SkateboardI’m continuing to post about the growth stages of the believer. Today I’m talking about spiritual adolescence.

As far as I’m concerned, this is the worse stage of growth whether you’re talking about the spiritual or the physical. If there was one point in my life I wouldn’t want to go back to, it would be my pre-teen and teenage years.

The problem with life as an adolescent is that you’re coming into the height of your adult strength and intelligence. Yet, you lack the experience and permission to do things on your own. You see the freedom and resources that adults enjoy, yet you’re locked into a world where you have to wait for your turn to experience it.

In many ways, this is the place that most of the modern church finds itself in. We understand what should be ours in Christ, but walking in it seems to elude us. We need to learn how to overcome and make it successfully through this stage of our Christian development.

I am not writing this to shame you, but to warn you, as my dear children. Even though you have ten thousand guardians in Christ, you do not have many fathers, for in Christ Jesus I became your father through the gospel. Therefore I urge you to imitate me.
1 Corinthians 4:14-16

In this passage, Paul urges his people to follow his example as a mature believer. That’s the toughest assignment for a growing Christian. It’s a very hard thing to move from a childish mindset to that of an adult.

There are behaviors that will work for children that adults will never get away with. The problem in most of the church is that we want the irresponsibility of childhood with the freedom and resources of adulthood. This will never happen.

There has to be a giving up of childish ways. We have to move into our role as mature followers of the risen Lord. Until this happens, we will never attain to our true potential in Christ.

My dear children, for whom I am again in the pains of childbirth until Christ is formed in you…
Galatians 4:19

This verse should wake us up. Paul is writing to believers who are in the adolescent stage of their spiritual growth. They are saved and on their way to Heaven, but he tells them something that should get our attention. His burning desire is that Christ would be formed in them.

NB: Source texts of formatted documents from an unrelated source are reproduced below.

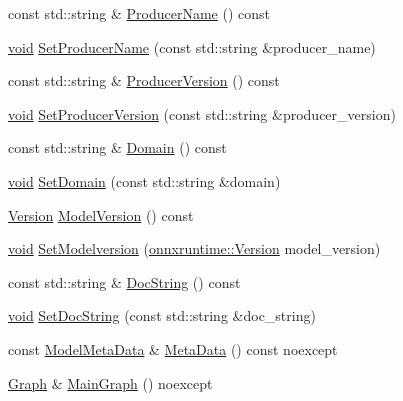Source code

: \begin{DoxyCompactItemize}
const std\+::string \& \mbox{\hyperlink{classonnxruntime_1_1Model_a9c6d90551fa5943bcd70f43b84f9cb4c}{Producer\+Name}} () const
\item 
\mbox{\hyperlink{mlasi_8h_a88f941d423cb2a819b70a1358982b1a6}{void}} \mbox{\hyperlink{classonnxruntime_1_1Model_a1a2ef48c73944b335843d29214809f2a}{Set\+Producer\+Name}} (const std\+::string \&producer\+\_\+name)
\item 
const std\+::string \& \mbox{\hyperlink{classonnxruntime_1_1Model_a798ddae9a5f6322fa34e2e8b5f2bd9fe}{Producer\+Version}} () const
\item 
\mbox{\hyperlink{mlasi_8h_a88f941d423cb2a819b70a1358982b1a6}{void}} \mbox{\hyperlink{classonnxruntime_1_1Model_a5c4641b87c9285462d89a04e28e0824d}{Set\+Producer\+Version}} (const std\+::string \&producer\+\_\+version)
\item 
const std\+::string \& \mbox{\hyperlink{classonnxruntime_1_1Model_a17ae7242244056337ed571f19b54f51a}{Domain}} () const
\item 
\mbox{\hyperlink{mlasi_8h_a88f941d423cb2a819b70a1358982b1a6}{void}} \mbox{\hyperlink{classonnxruntime_1_1Model_a95c8874dfc54e6c808c2be66e19cefd2}{Set\+Domain}} (const std\+::string \&domain)
\item 
\mbox{\hyperlink{namespaceonnxruntime_ab7fae8d5830807c074def3bb8ae23cf1}{Version}} \mbox{\hyperlink{classonnxruntime_1_1Model_abbcaaa6b05f740e6a309b1bd250f2e2a}{Model\+Version}} () const
\item 
\mbox{\hyperlink{mlasi_8h_a88f941d423cb2a819b70a1358982b1a6}{void}} \mbox{\hyperlink{classonnxruntime_1_1Model_af94a49d45c75745305a1d09e70d67f79}{Set\+Modelversion}} (\mbox{\hyperlink{namespaceonnxruntime_ab7fae8d5830807c074def3bb8ae23cf1}{onnxruntime\+::\+Version}} model\+\_\+version)
\item 
const std\+::string \& \mbox{\hyperlink{classonnxruntime_1_1Model_a3255fd55fde8752cc61e1d7da47b3ee2}{Doc\+String}} () const
\item 
\mbox{\hyperlink{mlasi_8h_a88f941d423cb2a819b70a1358982b1a6}{void}} \mbox{\hyperlink{classonnxruntime_1_1Model_a5a2597f28c82e677099831245dfac50b}{Set\+Doc\+String}} (const std\+::string \&doc\+\_\+string)
\item 
const \mbox{\hyperlink{namespaceonnxruntime_a13519c21da77ccc594726b670276a266}{Model\+Meta\+Data}} \& \mbox{\hyperlink{classonnxruntime_1_1Model_a43f838a44bfe7970a114400006b54fe2}{Meta\+Data}} () const noexcept
\item 
\mbox{\hyperlink{classonnxruntime_1_1Graph}{Graph}} \& \mbox{\hyperlink{classonnxruntime_1_1Model_a3107455565d368aa674ab19cd156a433}{Main\+Graph}} () noexcept

\end{DoxyCompactItemize}
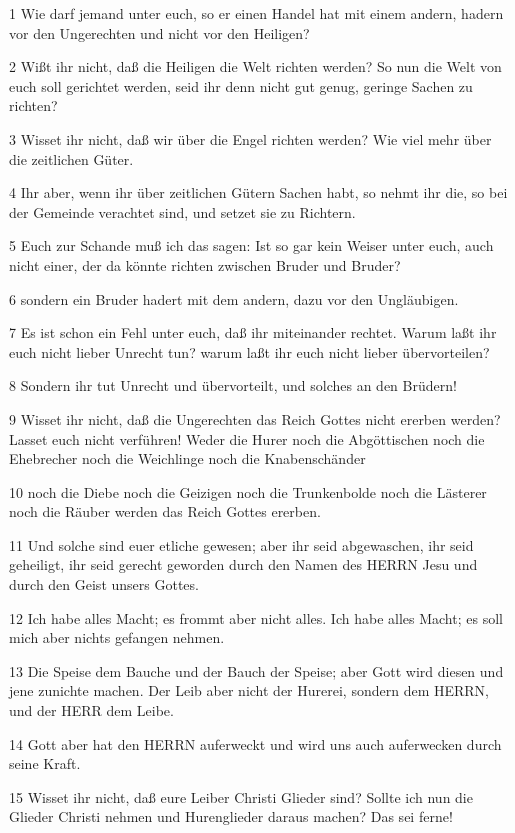 \par 1 Wie darf jemand unter euch, so er einen Handel hat mit einem andern, hadern vor den Ungerechten und nicht vor den Heiligen?
\par 2 Wißt ihr nicht, daß die Heiligen die Welt richten werden? So nun die Welt von euch soll gerichtet werden, seid ihr denn nicht gut genug, geringe Sachen zu richten?
\par 3 Wisset ihr nicht, daß wir über die Engel richten werden? Wie viel mehr über die zeitlichen Güter.
\par 4 Ihr aber, wenn ihr über zeitlichen Gütern Sachen habt, so nehmt ihr die, so bei der Gemeinde verachtet sind, und setzet sie zu Richtern.
\par 5 Euch zur Schande muß ich das sagen: Ist so gar kein Weiser unter euch, auch nicht einer, der da könnte richten zwischen Bruder und Bruder?
\par 6 sondern ein Bruder hadert mit dem andern, dazu vor den Ungläubigen.
\par 7 Es ist schon ein Fehl unter euch, daß ihr miteinander rechtet. Warum laßt ihr euch nicht lieber Unrecht tun? warum laßt ihr euch nicht lieber übervorteilen?
\par 8 Sondern ihr tut Unrecht und übervorteilt, und solches an den Brüdern!
\par 9 Wisset ihr nicht, daß die Ungerechten das Reich Gottes nicht ererben werden? Lasset euch nicht verführen! Weder die Hurer noch die Abgöttischen noch die Ehebrecher noch die Weichlinge noch die Knabenschänder
\par 10 noch die Diebe noch die Geizigen noch die Trunkenbolde noch die Lästerer noch die Räuber werden das Reich Gottes ererben.
\par 11 Und solche sind euer etliche gewesen; aber ihr seid abgewaschen, ihr seid geheiligt, ihr seid gerecht geworden durch den Namen des HERRN Jesu und durch den Geist unsers Gottes.
\par 12 Ich habe alles Macht; es frommt aber nicht alles. Ich habe alles Macht; es soll mich aber nichts gefangen nehmen.
\par 13 Die Speise dem Bauche und der Bauch der Speise; aber Gott wird diesen und jene zunichte machen. Der Leib aber nicht der Hurerei, sondern dem HERRN, und der HERR dem Leibe.
\par 14 Gott aber hat den HERRN auferweckt und wird uns auch auferwecken durch seine Kraft.
\par 15 Wisset ihr nicht, daß eure Leiber Christi Glieder sind? Sollte ich nun die Glieder Christi nehmen und Hurenglieder daraus machen? Das sei ferne!
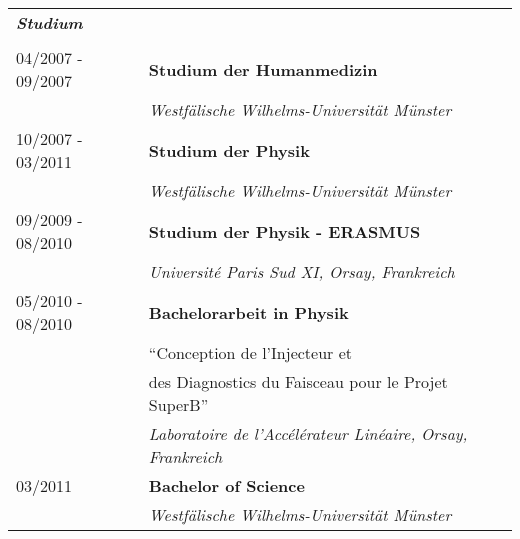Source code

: \begin{table}[h]
\begin{tabular}{ll}
\multicolumn{2}{l}{\textit{\textbf{Studium}}}\\
 & \\
04/2007 - 09/2007 & \textbf{Studium der Humanmedizin} \\
 &  \textit{Westf\"{a}lische Wilhelms-Universit\"{a}t M\"{u}nster} \\
 10/2007 - 03/2011 & \textbf{Studium der Physik}\\
 &  \textit{Westf\"{a}lische Wilhelms-Universit\"{a}t M\"{u}nster}  \\
 09/2009 - 08/2010 & \textbf{Studium der Physik - ERASMUS}\\
 &  \textit{Universit\'{e} Paris Sud XI, Orsay, Frankreich}  \\
 05/2010 - 08/2010 & \textbf{Bachelorarbeit in Physik}\\
  &  ``Conception de l'Injecteur et
  \\
 &  des Diagnostics du Faisceau pour le Projet SuperB'' \\
 &  \textit{Laboratoire de l'Acc\'{e}l\'{e}rateur Lin\'{e}aire, Orsay, Frankreich}  \\
 \phantom{10/2007 - }03/2011 & \textbf{Bachelor of Science}\\
 &  \textit{Westf\"{a}lische Wilhelms-Universit\"{a}t M\"{u}nster}  \\
\end{tabular}
\end{table}


\newpage 
\thispagestyle{empty}

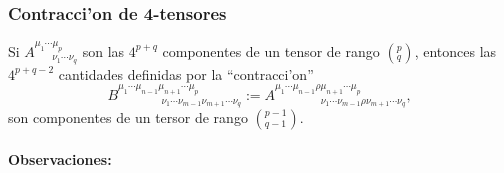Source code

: \subsubsection{Contracci'on de 4-tensores}
 Si $A^{\mu_1 \cdots\mu_p}_{\ \ \ \ \ \ \ \
\nu_1\cdots\nu_q}$ son las $4^{p+q}$ componentes de un tensor de rango $(^p_q)$, entonces las $4^{p+q-2}$ cantidades definidas por la ``contracci'on''
\begin{equation}
B^{\mu_1 \cdots\mu_{n-1}\mu_{n+1}\cdots\mu_p}_{\ \ \ \ \ \ \ \ \ \ \ \ \ \ \ \ \ \ \ \ \nu_1\cdots\nu_{m-1}\nu_{m+1}\cdots\nu_q}:=A^{\mu_1
\cdots\mu_{n-1}\rho\mu_{n+1}\cdots\mu_p}_{\ \ \ \ \ \ \ \ \ \ \ \ \ \ \ \ \ \ \
\ \ \nu_1\cdots\nu_{m-1}\rho\nu_{m+1}\cdots\nu_q},
\end{equation}
son componentes de un tersor de rango $(^{p-1}_{q-1})$.

\paragraph{Observaciones:}


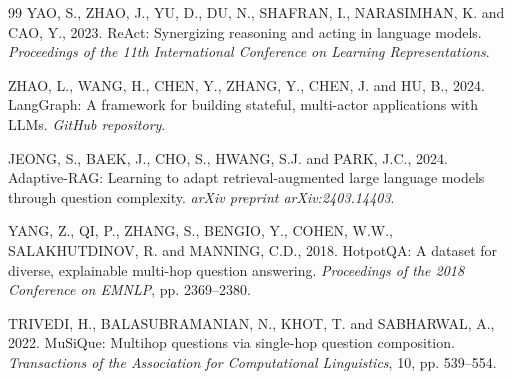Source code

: \documentclass[12pt,a4paper]{article}
\begin{document}
\begin{thebibliography}{99}
YAO, S., ZHAO, J., YU, D., DU, N., SHAFRAN, I., NARASIMHAN, K. and CAO, Y., 2023. ReAct: Synergizing reasoning and acting in language models. \textit{Proceedings of the 11th International Conference on Learning Representations}.

ZHAO, L., WANG, H., CHEN, Y., ZHANG, Y., CHEN, J. and HU, B., 2024. LangGraph: A framework for building stateful, multi-actor applications with LLMs. \textit{GitHub repository}.

JEONG, S., BAEK, J., CHO, S., HWANG, S.J. and PARK, J.C., 2024. Adaptive-RAG: Learning to adapt retrieval-augmented large language models through question complexity. \textit{arXiv preprint arXiv:2403.14403}.

YANG, Z., QI, P., ZHANG, S., BENGIO, Y., COHEN, W.W., SALAKHUTDINOV, R. and MANNING, C.D., 2018. HotpotQA: A dataset for diverse, explainable multi-hop question answering. \textit{Proceedings of the 2018 Conference on EMNLP}, pp. 2369--2380.

TRIVEDI, H., BALASUBRAMANIAN, N., KHOT, T. and SABHARWAL, A., 2022. MuSiQue: Multihop questions via single-hop question composition. \textit{Transactions of the Association for Computational Linguistics}, 10, pp. 539--554.

\end{thebibliography}
\end{document}
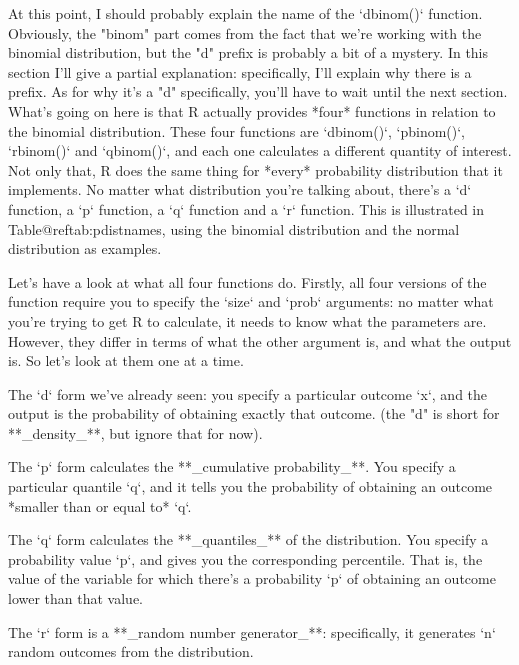 At this point, I should probably explain the name of the `dbinom()` function. Obviously, the "binom" part comes from the fact that we're working with the binomial distribution, but the "d" prefix is probably a bit of a mystery. In this section I'll give a partial explanation: specifically, I'll explain why there is a prefix. As for why it's a "d" specifically, you'll have to wait until the next section. What's going on here is that R actually provides *four* functions in relation to the binomial distribution. These four functions are `dbinom()`, `pbinom()`, `rbinom()` and `qbinom()`, and each one calculates a different quantity of interest. Not only that, R does the same thing for *every* probability distribution that it implements. No matter what distribution you're talking about, there's a `d` function, a `p` function, a `q` function and a `r` function. This is illustrated in Table@reftab:pdistnames, using the binomial distribution and the normal distribution as examples. 

Let's have a look at what all four functions do. Firstly, all four versions of the function require you to specify the `size` and `prob` arguments: no matter what you're trying to get R to calculate, it needs to know what the parameters are. However, they differ in terms of what the other argument is, and what the output is. So let's look at them one at a time.


\item The `d` form we've already seen: you specify a particular outcome `x`, and the output is the probability of obtaining exactly that outcome. (the "d" is short for **_density_**, but ignore that for now).
\item The `p` form calculates the **_cumulative probability_**. You specify a particular quantile `q`, and it tells you the probability of obtaining an outcome *smaller than or equal to* `q`. 
\item The `q` form calculates the **_quantiles_** of the distribution. You specify a probability value `p`, and gives you the corresponding percentile. That is, the value of the variable for which there's a probability `p` of obtaining an outcome lower than that value.
\item The `r` form is a **_random number generator_**: specifically, it generates `n` random outcomes from the distribution.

This is the Greek word morphoo. It’s where we get our English word morph. We hear this word a lot in dealing with computer graphics. When we see special effects in a movie, where one thing turns into something else, we say that it morphed. That’s the spiritual change that we’re looking for.

I want to let the world see a change in me. I want to “morph” into the same life that Christ lived. This is the point where the change happens that brings me from being a child to living as an adult.

In life it happens almost unnoticed. Then one day you see what you’re doing and realize you’re not a child anymore. As Christians, we need to go through this change on a spiritual level. This is what Christ is looking for in us.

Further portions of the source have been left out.